■ **Task item**: Whenever a line below mentions the word "maximum", that line should be copied.

■ **Supplied information**:
________

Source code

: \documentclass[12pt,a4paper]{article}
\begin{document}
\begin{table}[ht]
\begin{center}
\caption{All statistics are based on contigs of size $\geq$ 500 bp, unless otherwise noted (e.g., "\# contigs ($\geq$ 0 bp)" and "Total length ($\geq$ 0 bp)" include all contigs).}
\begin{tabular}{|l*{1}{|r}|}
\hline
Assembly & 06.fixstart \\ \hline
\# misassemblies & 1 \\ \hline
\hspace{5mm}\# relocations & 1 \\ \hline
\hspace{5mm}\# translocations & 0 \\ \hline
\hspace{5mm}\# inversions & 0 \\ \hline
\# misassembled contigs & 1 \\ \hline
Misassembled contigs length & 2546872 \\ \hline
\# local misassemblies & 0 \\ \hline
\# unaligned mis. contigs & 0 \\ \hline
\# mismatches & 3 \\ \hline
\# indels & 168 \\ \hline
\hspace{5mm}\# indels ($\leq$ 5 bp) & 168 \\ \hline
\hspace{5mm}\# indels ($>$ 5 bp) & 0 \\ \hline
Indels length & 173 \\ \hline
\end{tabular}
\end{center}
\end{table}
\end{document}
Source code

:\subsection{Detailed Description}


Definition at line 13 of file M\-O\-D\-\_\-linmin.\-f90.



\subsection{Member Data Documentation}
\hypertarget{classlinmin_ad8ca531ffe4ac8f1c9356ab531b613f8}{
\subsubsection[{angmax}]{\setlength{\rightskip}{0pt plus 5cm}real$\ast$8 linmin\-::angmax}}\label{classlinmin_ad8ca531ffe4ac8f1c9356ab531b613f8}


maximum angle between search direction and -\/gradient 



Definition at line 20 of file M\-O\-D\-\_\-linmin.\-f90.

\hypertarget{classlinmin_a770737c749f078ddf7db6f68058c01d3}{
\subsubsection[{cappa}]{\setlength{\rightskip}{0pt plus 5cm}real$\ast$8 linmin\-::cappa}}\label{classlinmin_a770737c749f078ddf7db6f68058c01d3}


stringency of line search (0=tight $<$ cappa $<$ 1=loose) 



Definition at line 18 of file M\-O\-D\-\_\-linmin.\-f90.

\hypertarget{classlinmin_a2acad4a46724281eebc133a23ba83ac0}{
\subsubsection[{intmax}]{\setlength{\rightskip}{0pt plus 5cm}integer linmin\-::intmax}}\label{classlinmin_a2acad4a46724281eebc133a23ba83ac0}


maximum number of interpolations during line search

________

■ **Your solution**:
maximum angle between search direction and -\/gradient 
maximum number of interpolations during line search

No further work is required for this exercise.